This is part one of a three-part series from our friend and guest-blogger, Tom DeAngelis, Producer/Director/Owner of the Production House, LLC in Toms River, NJ.


It’s the beginning of a new school year so, it seems to be an appropriate time to pick up the thread we’ve been following in examining the anatomy of a video production.

So far we’ve discussed:
1. The roll writing plays in helping you to think clearly as you go through the production process.
2. The importance of identifying the message of your show and thinking visually about how to deliver that message.
3. How to develop your script or storyboard into a shot sheet that will be your blueprint to execute the visual story you’ve chosen to tell.

By now most everyone is probably starting to get itchy to grab the video camera and start shooting. But, given most types of projects, that would be a mistake. We’re not quite ready. Remember, we want, not just to create a great and memorable show, but to be as efficient as possible in doing so. Thinking each step of the process through and planning on the front end will save many problems later in the process.

Sidebar to this concept

In 1978 Michael Cimino was the co-writer, director and producer for the film “The Deer Hunter. The film won 5 Oscars including Best Picture and Best Director. It ran over budget and over schedule.
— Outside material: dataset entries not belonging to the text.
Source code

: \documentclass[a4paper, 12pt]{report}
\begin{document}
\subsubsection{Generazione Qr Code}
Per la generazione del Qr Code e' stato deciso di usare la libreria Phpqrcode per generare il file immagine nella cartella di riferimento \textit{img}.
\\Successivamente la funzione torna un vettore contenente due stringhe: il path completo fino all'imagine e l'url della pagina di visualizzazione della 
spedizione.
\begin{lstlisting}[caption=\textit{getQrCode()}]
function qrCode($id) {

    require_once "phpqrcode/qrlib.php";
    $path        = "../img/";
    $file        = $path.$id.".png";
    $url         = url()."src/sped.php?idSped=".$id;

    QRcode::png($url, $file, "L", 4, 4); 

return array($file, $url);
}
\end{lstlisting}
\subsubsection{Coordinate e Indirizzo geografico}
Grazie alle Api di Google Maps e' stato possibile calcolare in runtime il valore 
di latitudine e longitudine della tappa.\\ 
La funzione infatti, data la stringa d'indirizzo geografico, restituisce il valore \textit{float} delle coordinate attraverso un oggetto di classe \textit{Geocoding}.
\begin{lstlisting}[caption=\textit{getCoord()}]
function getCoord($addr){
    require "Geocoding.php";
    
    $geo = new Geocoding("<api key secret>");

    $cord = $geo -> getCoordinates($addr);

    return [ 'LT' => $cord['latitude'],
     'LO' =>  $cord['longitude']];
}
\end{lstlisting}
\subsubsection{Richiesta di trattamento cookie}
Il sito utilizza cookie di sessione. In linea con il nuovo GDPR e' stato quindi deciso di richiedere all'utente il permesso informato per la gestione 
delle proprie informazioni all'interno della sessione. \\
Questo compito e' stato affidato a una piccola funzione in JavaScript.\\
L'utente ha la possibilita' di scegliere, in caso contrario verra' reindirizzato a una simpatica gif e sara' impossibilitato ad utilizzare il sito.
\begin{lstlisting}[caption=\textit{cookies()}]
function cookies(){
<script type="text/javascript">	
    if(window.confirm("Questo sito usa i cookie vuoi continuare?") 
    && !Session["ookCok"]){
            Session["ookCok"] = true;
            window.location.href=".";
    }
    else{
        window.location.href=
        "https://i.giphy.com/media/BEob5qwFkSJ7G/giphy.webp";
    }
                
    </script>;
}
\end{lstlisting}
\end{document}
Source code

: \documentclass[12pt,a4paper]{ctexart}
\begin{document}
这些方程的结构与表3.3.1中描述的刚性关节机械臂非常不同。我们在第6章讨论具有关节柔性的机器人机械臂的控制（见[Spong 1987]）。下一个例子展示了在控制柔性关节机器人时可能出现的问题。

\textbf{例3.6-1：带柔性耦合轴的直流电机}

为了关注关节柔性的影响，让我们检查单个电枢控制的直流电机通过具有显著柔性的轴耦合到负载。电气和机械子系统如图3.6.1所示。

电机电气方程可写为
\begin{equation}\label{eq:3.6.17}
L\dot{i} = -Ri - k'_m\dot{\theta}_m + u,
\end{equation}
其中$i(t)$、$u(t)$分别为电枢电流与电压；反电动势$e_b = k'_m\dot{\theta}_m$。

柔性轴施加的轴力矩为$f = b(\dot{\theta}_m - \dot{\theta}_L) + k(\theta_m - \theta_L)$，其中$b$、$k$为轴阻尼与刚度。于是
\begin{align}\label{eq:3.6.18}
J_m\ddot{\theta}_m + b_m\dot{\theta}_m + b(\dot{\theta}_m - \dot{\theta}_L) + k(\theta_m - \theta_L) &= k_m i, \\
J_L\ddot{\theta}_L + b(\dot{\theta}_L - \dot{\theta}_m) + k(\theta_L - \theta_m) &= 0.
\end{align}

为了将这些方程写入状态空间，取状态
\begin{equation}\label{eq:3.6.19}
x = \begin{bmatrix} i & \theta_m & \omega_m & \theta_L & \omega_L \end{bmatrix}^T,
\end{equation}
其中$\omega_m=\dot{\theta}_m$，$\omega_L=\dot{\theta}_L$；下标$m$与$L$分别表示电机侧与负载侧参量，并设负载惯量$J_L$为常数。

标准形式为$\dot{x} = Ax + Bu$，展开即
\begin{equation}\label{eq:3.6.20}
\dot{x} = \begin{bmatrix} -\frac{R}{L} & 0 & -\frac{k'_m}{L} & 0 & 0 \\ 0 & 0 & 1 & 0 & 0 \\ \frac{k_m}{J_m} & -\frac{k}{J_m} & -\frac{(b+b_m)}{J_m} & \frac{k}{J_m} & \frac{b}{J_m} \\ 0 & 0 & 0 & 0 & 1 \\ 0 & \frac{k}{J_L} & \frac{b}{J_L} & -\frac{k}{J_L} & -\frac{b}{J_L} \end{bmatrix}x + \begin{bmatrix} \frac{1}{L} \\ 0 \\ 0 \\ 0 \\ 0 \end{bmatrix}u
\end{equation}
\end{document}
However, it was a massive critical and financial success. His two critical mistakes were overlooked and Cimino was a given a pass.

Feeding off the success of “The Deer Hunter”, United Artists gave Cimino free reign over his next film, “Heaven’s Gate”. The film went grossly over schedule and grossly over budget. It went so far beyond these two limits that United Artists almost went bankrupt and the entire way Hollywood approached the business of film making changed forever.

Steven Bach wrote a book called, “Final Cut” that chronicled the disaster the was “Heaven’s Gate” and Cimino never again made a film of any consequence. He died in 2016 at the age of 77 unfortunately leaving “Heaven’s Gate” as the film for which many people remember him.

So, what do we need to do to assure as best as possible, not accounting for “Acts of God” that we don’t go drastically over schedule and over budget? You might think, “What does a major motion picture have to do with me producing a short video?” Let’s remember that over budget can mean you’ve gone $50.00 over the $100.00 you told your neighbor it would cost to do a short video editing still pictures to music for grandpa’s 80th birthday party. And, over schedule could mean you were to have this ready to play at grandpa’s party on April 6, but it wasn’t done. So, while the guests are waiting to be entertained, there will be no video for grandpa.

Everything is relative to your client and the project.

More Planning in the Production Process

Site Surveys

If you are not using only stock footage or photos and flat art that need to be scanned, you will need a location to shoot your video.

The shooting script and shot sheet will dictate what and where the location will be.  However, in order to avoid any “shoot day” surprises that typically become disasters, you need to physically visit the site if possible. Quite obviously your ability to do this may be determined by real physical distance, budget and even deadlines.

With that being said there is no substitute for seeing your location first hand. Ideally, you will be able to scout a location before deciding if it is appropriate for your shoot.  Many times that is not the case, especially when you’re producing an event.  If you’re shooting a seminar at a hotel or a ribbon cutting at a park, they will be the locations.  You have no choice, but you can visit the site ahead of time and be prepared for what you will be dealing with.